Но не таков Фауст:
Фауста тошнит от «спального колпака и халата» Вагнера. Воланд же, называя мастера Фаустом, подсовывает ему вагнеровский мирок: «Ты будешь засыпать, надевши свой засаленный и вечный колпак» (Маргарита о жизни в обещанном «домике», гл. 32).
Фауста мутило от его размеренно-предсказуемой лабораторно-домашней жизни:
Фауст мечтал о деятельности, мастер (пока был жив) — о беспамятстве и покое. Что ж, спокойней всего на кладбище.
Примечательно, что дух зла действует с ловкостью наперсточника. Фауст не желает вести размеренно-домоседскую жизнь, и Мефистофель тут же подсовывает ему свой навязчивый сервис: «Фауст. Жить без размаху — никогда! Мефистофель. Вот, значит, в ведьме — и нужда[299]».
Мастеру, напротив, по сердцу арбатский подвальчик, домашний уют. Но дар Воланда все тот же — ведьма.
Ведьма и королева Варфоломеевской ночи в приложении к домашнему обиходу — «Ловите гранату! Не бойтесь, она ручная!» Дерзаний у мастера нет, творчества уже нет, пути нет. Зато ведьма теперь всегда с ним.
И лепка нового[300] гомункула вряд ли чем обогатит мир призраков: в «Фаусте» гомункул как раз жаждет обрести плоть, вырваться из своей стеклянной реторты. И как мастер сможет дать плоть гомункулу, если он и сам ее лишен?
Вспомним, как пугается Иванушка, заметив, что пришедший попрощаться с ним Мастер не отбрасывает тени на пол:
«— А вы сами не будете разве? — тут он поник головой и задумчиво добавил: — Ах да… Что же это я спрашиваю, — Иванушка покосился в пол, посмотрел испуганно» (гл. 30).
Стоит вспомнить ложное воскресение мертвецов на балу Воланда: к рассвету «толпы гостей стали терять свой облик. И фрачники и женщины распались в прах. Тление на глазах Маргариты охватило зал, над ним потек запах склепа» (гл. 23). Нет, гомункулу тут не помогут…
И как сможет освободить гомункула (Анаксагор в «Фаусте» говорит гомункулу: «Ты… жил, оградясь своею скорлупой»[301]) тот, кто сам стал «человеком в футляре»? Впрочем, одного гомункула мастер уже создал: из Христа-Богочеловека он попробовал слепить человечка…

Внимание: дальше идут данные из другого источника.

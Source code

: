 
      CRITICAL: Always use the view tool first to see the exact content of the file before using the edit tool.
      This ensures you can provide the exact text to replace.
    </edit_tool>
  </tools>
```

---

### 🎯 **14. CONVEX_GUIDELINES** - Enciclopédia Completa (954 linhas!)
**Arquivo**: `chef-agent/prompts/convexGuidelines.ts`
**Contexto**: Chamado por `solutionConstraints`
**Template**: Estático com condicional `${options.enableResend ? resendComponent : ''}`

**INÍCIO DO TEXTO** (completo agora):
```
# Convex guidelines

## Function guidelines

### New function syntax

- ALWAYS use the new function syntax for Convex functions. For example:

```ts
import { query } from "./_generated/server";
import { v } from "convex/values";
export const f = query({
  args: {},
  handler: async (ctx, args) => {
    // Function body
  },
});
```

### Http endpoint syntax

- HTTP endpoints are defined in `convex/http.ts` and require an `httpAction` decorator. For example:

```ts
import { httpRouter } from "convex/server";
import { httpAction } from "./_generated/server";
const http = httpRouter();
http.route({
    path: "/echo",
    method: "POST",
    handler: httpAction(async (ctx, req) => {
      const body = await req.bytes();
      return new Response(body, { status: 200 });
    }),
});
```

Ну, а если мы вспомним «Собачье сердце», то поймем, что для Булгакова идея гомункула была похоронена раз и навсегда[302].
Что еще Воланд уготовил мастеру на вечность? Точно ли перед нами «романтическая картина идеального инобытийного мира»[303]?

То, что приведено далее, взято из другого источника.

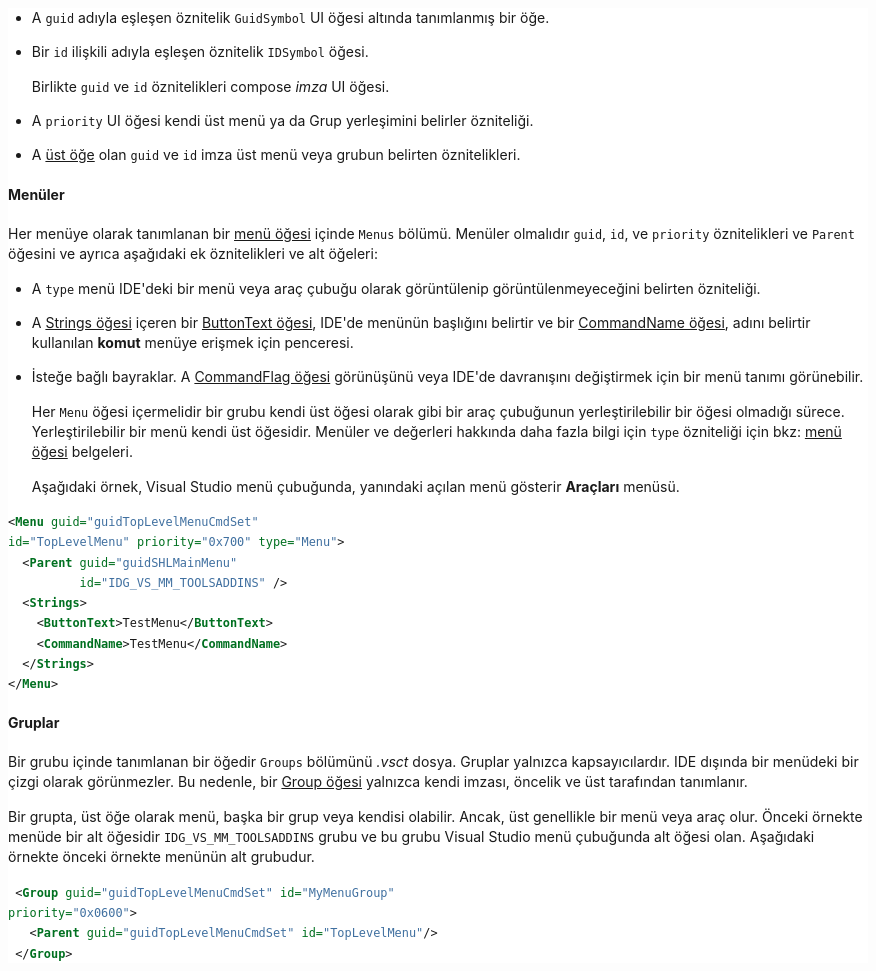 - A `guid` adıyla eşleşen öznitelik `GuidSymbol` UI öğesi altında tanımlanmış bir öğe.

- Bir `id` ilişkili adıyla eşleşen öznitelik `IDSymbol` öğesi.

     Birlikte `guid` ve `id` öznitelikleri compose *imza* UI öğesi.

- A `priority` UI öğesi kendi üst menü ya da Grup yerleşimini belirler özniteliği.

- A [üst öğe](../../extensibility/parent-element.md) olan `guid` ve `id` imza üst menü veya grubun belirten öznitelikleri.

#### <a name="menus"></a>Menüler
 Her menüye olarak tanımlanan bir [menü öğesi](../../extensibility/menu-element.md) içinde `Menus` bölümü. Menüler olmalıdır `guid`, `id`, ve `priority` öznitelikleri ve `Parent` öğesini ve ayrıca aşağıdaki ek öznitelikleri ve alt öğeleri:

- A `type` menü IDE'deki bir menü veya araç çubuğu olarak görüntülenip görüntülenmeyeceğini belirten özniteliği.

- A [Strings öğesi](../../extensibility/strings-element.md) içeren bir [ButtonText öğesi](../../extensibility/buttontext-element.md), IDE'de menünün başlığını belirtir ve bir [CommandName öğesi](../../extensibility/commandname-element.md), adını belirtir kullanılan **komut** menüye erişmek için penceresi.

- İsteğe bağlı bayraklar. A [CommandFlag öğesi](../../extensibility/command-flag-element.md) görünüşünü veya IDE'de davranışını değiştirmek için bir menü tanımı görünebilir.

  Her `Menu` öğesi içermelidir bir grubu kendi üst öğesi olarak gibi bir araç çubuğunun yerleştirilebilir bir öğesi olmadığı sürece. Yerleştirilebilir bir menü kendi üst öğesidir. Menüler ve değerleri hakkında daha fazla bilgi için `type` özniteliği için bkz: [menü öğesi](../../extensibility/menu-element.md) belgeleri.

  Aşağıdaki örnek, Visual Studio menü çubuğunda, yanındaki açılan menü gösterir **Araçları** menüsü.

```xml
<Menu guid="guidTopLevelMenuCmdSet"
id="TopLevelMenu" priority="0x700" type="Menu">
  <Parent guid="guidSHLMainMenu"
          id="IDG_VS_MM_TOOLSADDINS" />
  <Strings>
    <ButtonText>TestMenu</ButtonText>
    <CommandName>TestMenu</CommandName>
  </Strings>
</Menu>
```

#### <a name="groups"></a>Gruplar
 Bir grubu içinde tanımlanan bir öğedir `Groups` bölümünü *.vsct* dosya. Gruplar yalnızca kapsayıcılardır. IDE dışında bir menüdeki bir çizgi olarak görünmezler. Bu nedenle, bir [Group öğesi](../../extensibility/group-element.md) yalnızca kendi imzası, öncelik ve üst tarafından tanımlanır.

 Bir grupta, üst öğe olarak menü, başka bir grup veya kendisi olabilir. Ancak, üst genellikle bir menü veya araç olur. Önceki örnekte menüde bir alt öğesidir `IDG_VS_MM_TOOLSADDINS` grubu ve bu grubu Visual Studio menü çubuğunda alt öğesi olan. Aşağıdaki örnekte önceki örnekte menünün alt grubudur.

```xml
 <Group guid="guidTopLevelMenuCmdSet" id="MyMenuGroup"
priority="0x0600">
   <Parent guid="guidTopLevelMenuCmdSet" id="TopLevelMenu"/>
 </Group>
```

Первый дар — призрак Маргариты. Качество этого подарка вызывает определенные сомнения, изложенные в предыдущих главах.
Следующий дар — музыка Шуберта.
Из окончательного текста романа трудно понять, почему именно Шуберт станет неразлучным с мастером. Но в ранних вариантах все яснее. Там звучит романс Шуберта «Приют» на стихи Рельштаба: «Черные скалы, вот мой покой»: Варенуха «побежал к телефону. Он вызвал номер квартиры Берлиоза. Сперва ему почудился в трубке свист, пустой и далекий, разбойничий свист в поле. Затем ветер. И из трубки повеяло холодом. Затем дальний, необыкновенно густой и сильный бас запел, далеко и мрачно: „…черные скалы, вот мой покой… черные скалы…“ Как будто шакал захохотал. И опять „черные скалы… вот мой покой…“»[304]. Или: «Нежным голосом запел Фагот… черные скалы мой покой»[305].
Вот и отгадка, что значит «покой без света».

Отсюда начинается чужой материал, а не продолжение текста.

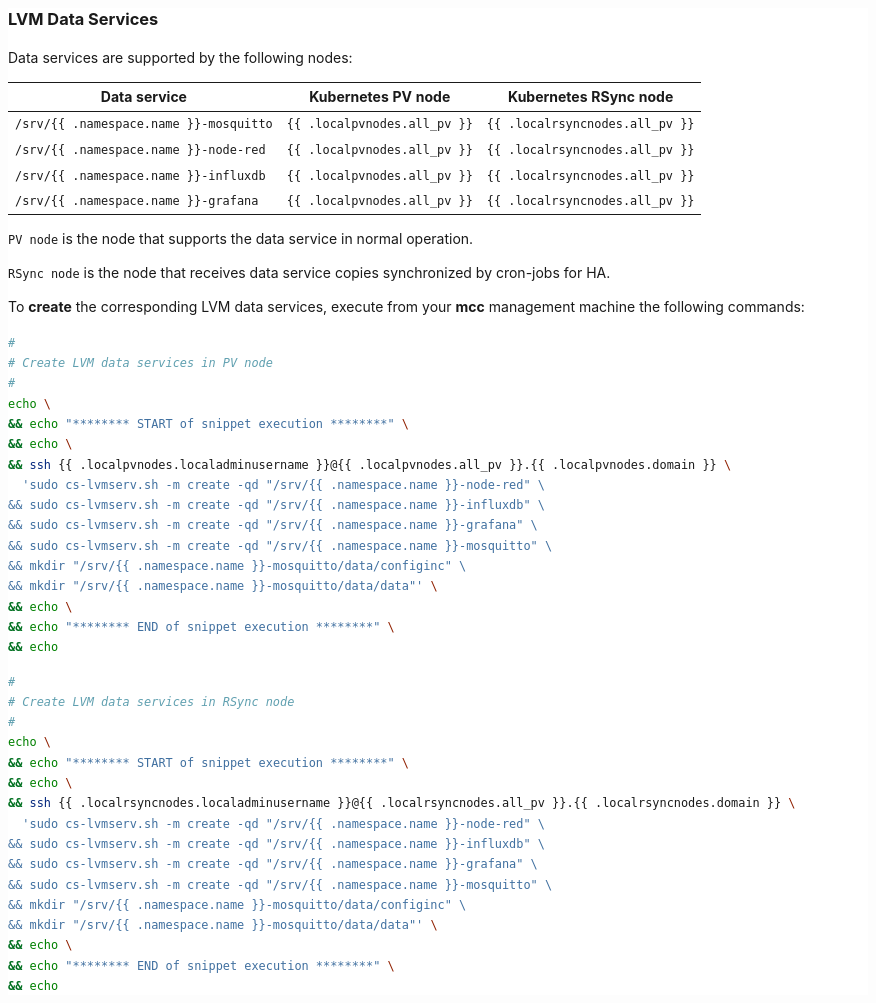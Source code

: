 ### LVM Data Services

Data services are supported by the following nodes:

| Data service                           | Kubernetes PV node           | Kubernetes RSync node           |
| -------------------------------------- | ---------------------------- | ------------------------------- |
| `/srv/{{ .namespace.name }}-mosquitto` | `{{ .localpvnodes.all_pv }}` | `{{ .localrsyncnodes.all_pv }}` |
| `/srv/{{ .namespace.name }}-node-red`  | `{{ .localpvnodes.all_pv }}` | `{{ .localrsyncnodes.all_pv }}` |
| `/srv/{{ .namespace.name }}-influxdb`  | `{{ .localpvnodes.all_pv }}` | `{{ .localrsyncnodes.all_pv }}` |
| `/srv/{{ .namespace.name }}-grafana`   | `{{ .localpvnodes.all_pv }}` | `{{ .localrsyncnodes.all_pv }}` |

`PV node` is the node that supports the data service in normal operation.

`RSync node` is the node that receives data service copies synchronized by cron-jobs for HA.


To **create** the corresponding LVM data services, execute from your **mcc** management machine the following commands:

```bash
#
# Create LVM data services in PV node
#
echo \
&& echo "******** START of snippet execution ********" \
&& echo \
&& ssh {{ .localpvnodes.localadminusername }}@{{ .localpvnodes.all_pv }}.{{ .localpvnodes.domain }} \
  'sudo cs-lvmserv.sh -m create -qd "/srv/{{ .namespace.name }}-node-red" \
&& sudo cs-lvmserv.sh -m create -qd "/srv/{{ .namespace.name }}-influxdb" \
&& sudo cs-lvmserv.sh -m create -qd "/srv/{{ .namespace.name }}-grafana" \
&& sudo cs-lvmserv.sh -m create -qd "/srv/{{ .namespace.name }}-mosquitto" \
&& mkdir "/srv/{{ .namespace.name }}-mosquitto/data/configinc" \
&& mkdir "/srv/{{ .namespace.name }}-mosquitto/data/data"' \
&& echo \
&& echo "******** END of snippet execution ********" \
&& echo
```

```bash
#
# Create LVM data services in RSync node
#
echo \
&& echo "******** START of snippet execution ********" \
&& echo \
&& ssh {{ .localrsyncnodes.localadminusername }}@{{ .localrsyncnodes.all_pv }}.{{ .localrsyncnodes.domain }} \
  'sudo cs-lvmserv.sh -m create -qd "/srv/{{ .namespace.name }}-node-red" \
&& sudo cs-lvmserv.sh -m create -qd "/srv/{{ .namespace.name }}-influxdb" \
&& sudo cs-lvmserv.sh -m create -qd "/srv/{{ .namespace.name }}-grafana" \
&& sudo cs-lvmserv.sh -m create -qd "/srv/{{ .namespace.name }}-mosquitto" \
&& mkdir "/srv/{{ .namespace.name }}-mosquitto/data/configinc" \
&& mkdir "/srv/{{ .namespace.name }}-mosquitto/data/data"' \
&& echo \
&& echo "******** END of snippet execution ********" \
&& echo
```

Романс Шуберта, исполняемый Воландом по телефону, отсылает нас не только к Мефистофелю, но и к оперному Демону Рубинштейна. Декорации пролога оперы «Демон» в знаменитой постановке с участием Шаляпина легко узнаваемы читателем булгаковского романа — нагромождения скал, с высоты которых Демон — Шаляпин произносит свой вступительный монолог «Проклятый мир».
Так что «божественные длинноты» Шуберта, воспевающего черные скалы, Воланд превратил в инструмент замаскированной пытки. Теперь протяженность этих длиннот будет неограниченна…
Еще один Воландов дар — «старый слуга».